"'If drops of water,' remarked the future sage, 'have such power, what force will not then the human will have.'

"He presented himself before his teachers without weakness and without false shame. He commenced with the letters of the alphabet, and in his free moments he gathered wood and sold the fagots in the market-place. Half of his earnings fed him, the other half clothed and lodged him.

"Akiba soon astonished his masters. From a scholar he became an eminent professor. Thousands of disciples grouped around him.

"During this time his wife waited. A wicked neighbour insinuated that he had abandoned her and would never return.

"'It was I,' replied the wife, 'twelve years ago, who begged him to leave me and devote himself to science. If he prolong his studies twelve years longer, it will be well.'

"Akiba heard of this advice, given indirectly, and profited by it. After the lapse of this time he returned to his native place. His renown had preceded him. All the population turned out to see him, and his wife was in the crowd. The wicked neighbour asked her how she dared present herself in rags before such an illustrious man.

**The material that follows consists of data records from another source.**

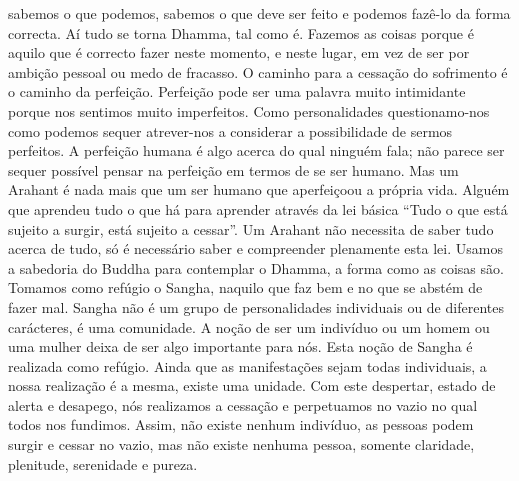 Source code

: sabemos o que podemos, sabemos o que deve ser feito e
podemos fazê-lo da forma correcta. Aí tudo se torna
Dhamma, tal como é. Fazemos as coisas porque é aquilo que
é correcto fazer neste momento, e neste lugar, em vez de ser
por ambição pessoal ou medo de fracasso.
O caminho para a cessação do sofrimento é o caminho da
perfeição. Perfeição pode ser uma palavra muito intimidante
porque nos sentimos muito imperfeitos. Como personalidades
questionamo-nos como podemos sequer atrever-nos a
considerar a possibilidade de sermos perfeitos. A perfeição
humana é algo acerca do qual ninguém fala; não parece ser
sequer possível pensar na perfeição em termos de se ser
humano. Mas um Arahant é nada mais que um ser humano
que aperfeiçoou a própria vida. Alguém que aprendeu tudo
o que há para aprender através da lei básica “Tudo o que
está sujeito a surgir, está sujeito a cessar”. Um Arahant não
necessita de saber tudo acerca de tudo, só é necessário saber
e compreender plenamente esta lei.
Usamos a sabedoria do Buddha para contemplar o
Dhamma, a forma como as coisas são. Tomamos como refúgio
o Sangha, naquilo que faz bem e no que se abstém de fazer
mal. Sangha não é um grupo de personalidades individuais ou
de diferentes carácteres, é uma comunidade. A noção de ser
um indivíduo ou um homem ou uma mulher deixa de ser algo
importante para nós. Esta noção de Sangha é realizada como
refúgio. Ainda que as manifestações sejam todas individuais,
a nossa realização é a mesma, existe uma unidade. Com este
despertar, estado de alerta e desapego, nós realizamos a cessação e perpetuamos no vazio no qual todos nos fundimos.
Assim, não existe nenhum indivíduo, as pessoas podem surgir
e cessar no vazio, mas não existe nenhuma pessoa, somente
claridade, plenitude, serenidade e pureza.


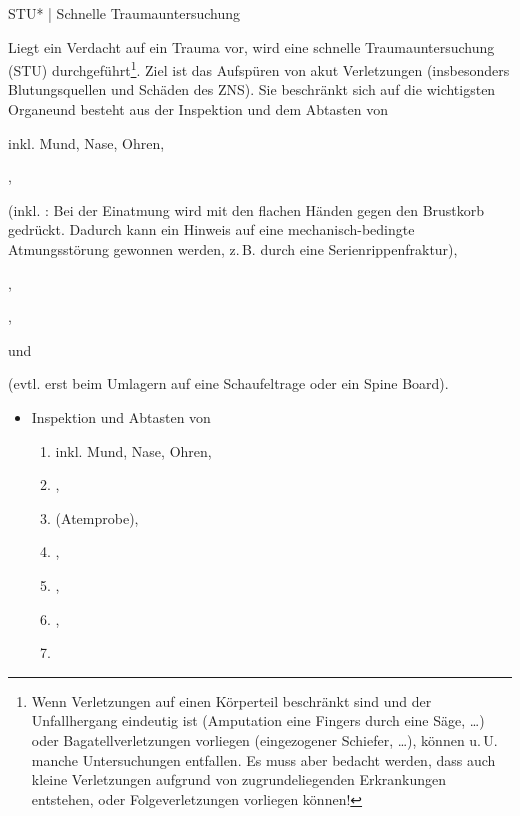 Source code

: \TextSlide
{{STU}* | Schnelle Traumauntersuchung}
{%
Liegt ein Verdacht auf ein Trauma
vor, wird eine schnelle Traumauntersuchung (STU)
durchgeführt\footnote{Wenn Verletzungen auf einen 
Körperteil beschränkt sind und
der Unfallhergang eindeutig ist (Amputation eine Fingers
durch eine Säge, \ldots) oder Bagatellverletzungen vorliegen
(eingezogener Schiefer, \ldots), können u.\,U. manche
Untersuchungen entfallen. Es muss aber bedacht werden, dass
auch kleine Verletzungen aufgrund von zugrundeliegenden
Erkrankungen entstehen, oder Folgeverletzungen vorliegen
können!}. 
Ziel ist das Aufspüren von akut
 Verletzungen (insbesonders Blutungsquellen und Schäden des ZNS). 
Sie beschränkt sich auf
die wichtigsten Organeund  besteht aus der  Inspektion
  und dem Abtasten von
  \begin{compactenum}
    \item {} inkl. Mund, Nase, Ohren,
    \item {},
    \item {} 
    (inkl. : Bei der Einatmung wird mit den flachen Händen
    gegen den Brustkorb gedrückt. 
    Dadurch kann ein Hinweis auf eine mechanisch-bedingte Atmungsstörung 
    gewonnen werden, z.\,B. durch eine Serienrippenfraktur),
    \item {},
    \item {},
    \item {} und
    \item {} (evtl. erst beim Umlagern auf eine Schaufeltrage oder ein Spine Board).
  \end{compactenum}
}
{\begin{itemize}
  \item Inspektion
  und Abtasten von
  \begin{enumerate}
    \item {} inkl. Mund, Nase, Ohren,
    \item {},
    \item {} (Atemprobe),
    \item {},
    \item {},
    \item {},
    \item {}
  \end{enumerate}
\end{itemize}}
{}
{}
{}




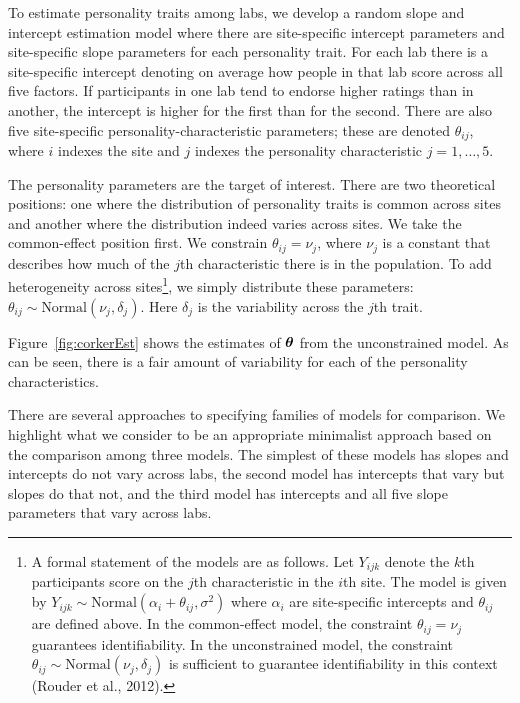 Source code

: \documentclass[english,man]{apa6}
\theoremstyle{definition}
\theoremstyle{definition}
\theoremstyle{definition}
\theoremstyle{remark}
\begin{document}
To estimate personality traits among labs, we develop a random slope and
intercept estimation model where there are site-specific intercept
parameters and site-specific slope parameters for each personality
trait. For each lab there is a site-specific intercept denoting on
average how people in that lab score across all five factors. If
participants in one lab tend to endorse higher ratings than in another,
the intercept is higher for the first than for the second. There are
also five site-specific personality-characteristic parameters; these are
denoted \(\theta_{ij}\), where \(i\) indexes the site and \(j\) indexes
the personality characteristic \(j=1,\ldots,5\).

The personality parameters are the target of interest. There are two
theoretical positions: one where the distribution of personality traits
is common across sites and another where the distribution indeed varies
across sites. We take the common-effect position first. We constrain
\(\theta_{ij}=\nu_j\), where \(\nu_j\) is a constant that describes how
much of the \(j\)th characteristic there is in the population. To add
heterogeneity across sites\footnote{A formal statement of the models are
  as follows. Let \(Y_{ijk}\) denote the \(k\)th participants score on
  the \(j\)th characteristic in the \(i\)th site. The model is given by
  \(Y_{ijk} \sim \mbox{Normal}(\alpha_i+\theta_{ij},\sigma^2)\) where
  \(\alpha_i\) are site-specific intercepts and \(\theta_{ij}\) are
  defined above. In the common-effect model, the constraint
  \(\theta_{ij}=\nu_j\) guarantees identifiability. In the unconstrained
  model, the constraint
  \(\theta_{ij} \sim \mbox{Normal}(\nu_j,\delta_j)\) is sufficient to
  guarantee identifiability in this context (Rouder et al., 2012).}, we
simply distribute these parameters:
\(\theta_{ij} \sim \mbox{Normal}(\nu_j,\delta_j)\). Here \(\delta_j\) is
the variability across the \(j\)th trait.

Figure~\ref{fig:corkerEst} shows the estimates of \(\bm \theta\) from the
unconstrained model. As can be seen, there is a fair amount of
variability for each of the personality characteristics.

There are several approaches to specifying families of models for
comparison. We highlight what we consider to be an appropriate
minimalist approach based on the comparison among three models. The
simplest of these models has slopes and intercepts do not vary across
labs, the second model has intercepts that vary but slopes do that not,
and the third model has intercepts and all five slope parameters that
vary across labs.
\end{document}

"'My husband knows my heart,' replied she simply. Before she was perceived, she ran out and threw herself at his feet. The pupils of Akiba would have repulsed her, but he said:--

"'Let her come to me. She is my wife, and it is to her that you and I owe much.'

"Kalba Chaboua at last forgave his daughter and his son-in-law, and received them into his house.

"Akiba had two remarkable teachers,--Eliezer and Nahum. The former was called the sealed vase, for he never lost a drop of acquired science. The latter, subtle and penetrating, shone by the fineness of his analysis. Their pupil united to the erudition of the one the critical spirit of the other.